Nitric oxide (NO) is a major mediator of host innate immunity with antimicrobial activity against a broad range of pathogens. Specific targeting of protein metal centers, thiols, and other radicals can disrupt microbial metabolism and limit pathogen growth during infection. The opportunistic pathogen Staphylococcus aureus is relatively resistant to NO-mediated growth inhibition, yet NO remains important to control infection. A possible mechanism by which host NO is protective, beyond growth inhibition, may be through the direct targeting of systems that regulate the production of virulence factors, such as toxins. In Staphylococcus aureus, cell-to-cell communication known as quorum sensing regulates virulence and determines whether interactions with a mammalian host are commensal or pathogenic. Despite the importance of quorum sensing to infection, little is known about how host immunity affects inter-bacterial communication.
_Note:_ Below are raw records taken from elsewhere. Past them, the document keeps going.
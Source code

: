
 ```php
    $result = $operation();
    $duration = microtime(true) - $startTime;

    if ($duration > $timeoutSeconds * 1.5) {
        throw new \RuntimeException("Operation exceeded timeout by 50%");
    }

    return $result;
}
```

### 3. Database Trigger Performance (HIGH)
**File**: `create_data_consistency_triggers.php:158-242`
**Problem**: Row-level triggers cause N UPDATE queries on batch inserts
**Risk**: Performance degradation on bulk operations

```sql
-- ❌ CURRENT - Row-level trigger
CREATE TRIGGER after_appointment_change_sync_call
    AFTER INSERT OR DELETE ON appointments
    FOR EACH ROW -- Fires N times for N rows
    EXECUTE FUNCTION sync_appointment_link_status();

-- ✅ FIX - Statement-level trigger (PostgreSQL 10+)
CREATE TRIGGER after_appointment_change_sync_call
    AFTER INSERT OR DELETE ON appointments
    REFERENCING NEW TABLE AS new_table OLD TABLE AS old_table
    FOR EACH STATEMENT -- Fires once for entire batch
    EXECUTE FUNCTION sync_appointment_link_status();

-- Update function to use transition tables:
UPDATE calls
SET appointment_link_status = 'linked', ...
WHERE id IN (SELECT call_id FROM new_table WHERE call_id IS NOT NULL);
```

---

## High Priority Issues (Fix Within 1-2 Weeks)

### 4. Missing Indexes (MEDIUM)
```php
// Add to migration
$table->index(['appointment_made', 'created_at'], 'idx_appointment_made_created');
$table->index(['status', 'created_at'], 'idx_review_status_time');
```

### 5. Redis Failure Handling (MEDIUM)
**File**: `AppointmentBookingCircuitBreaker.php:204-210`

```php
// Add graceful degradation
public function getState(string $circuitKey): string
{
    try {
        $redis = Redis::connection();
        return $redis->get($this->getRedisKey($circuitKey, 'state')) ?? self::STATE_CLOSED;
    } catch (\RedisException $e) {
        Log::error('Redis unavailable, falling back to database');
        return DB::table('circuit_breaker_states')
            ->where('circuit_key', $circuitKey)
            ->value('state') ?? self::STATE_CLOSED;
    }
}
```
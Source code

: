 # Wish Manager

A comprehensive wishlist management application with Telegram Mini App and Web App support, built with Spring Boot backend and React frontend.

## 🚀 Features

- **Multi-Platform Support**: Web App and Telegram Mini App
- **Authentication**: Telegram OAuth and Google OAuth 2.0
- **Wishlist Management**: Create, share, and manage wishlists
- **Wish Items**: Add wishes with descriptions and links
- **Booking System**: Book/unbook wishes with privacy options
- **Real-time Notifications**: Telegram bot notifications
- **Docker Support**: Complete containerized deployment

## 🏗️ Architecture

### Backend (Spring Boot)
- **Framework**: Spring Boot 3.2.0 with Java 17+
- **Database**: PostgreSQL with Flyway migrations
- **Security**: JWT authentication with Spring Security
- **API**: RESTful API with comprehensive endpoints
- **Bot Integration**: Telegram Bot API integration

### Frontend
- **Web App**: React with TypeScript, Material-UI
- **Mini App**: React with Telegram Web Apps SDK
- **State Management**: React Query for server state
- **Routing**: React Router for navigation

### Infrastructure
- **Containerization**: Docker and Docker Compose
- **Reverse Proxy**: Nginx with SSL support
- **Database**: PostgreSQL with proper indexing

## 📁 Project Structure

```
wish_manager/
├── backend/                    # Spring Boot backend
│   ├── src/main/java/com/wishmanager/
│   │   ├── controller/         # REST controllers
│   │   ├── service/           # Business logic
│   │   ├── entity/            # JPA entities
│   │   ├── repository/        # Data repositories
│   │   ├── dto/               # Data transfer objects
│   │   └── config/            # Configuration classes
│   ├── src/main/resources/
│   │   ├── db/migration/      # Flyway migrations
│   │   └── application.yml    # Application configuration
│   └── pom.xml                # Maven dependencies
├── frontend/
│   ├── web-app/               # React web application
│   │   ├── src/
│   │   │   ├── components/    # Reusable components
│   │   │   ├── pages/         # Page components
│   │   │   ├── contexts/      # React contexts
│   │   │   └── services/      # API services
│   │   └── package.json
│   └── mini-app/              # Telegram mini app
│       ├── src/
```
In this thesis, I show that NO, a bacteriostatic effector of innate immunity, suppresses virulence by targeting the staphylococcal Agr quorum sensing system. Inhibition of Agr results from the direct modification of cysteine residues C55, C123, and C199 of the AgrA transcription factor. Cysteine modification decreases AgrA promoter occupancy and transcription of the agr operon and quorum sensing-activated toxin genes. In a murine model of staphylococcal pneumonia, mice lacking inducible NO synthase developed more severe disease, elicited higher pro-inflammatory cytokine responses, and displayed different histopathology compared to wild-type mice. These findings points toward a novel anti-virulence role for NO.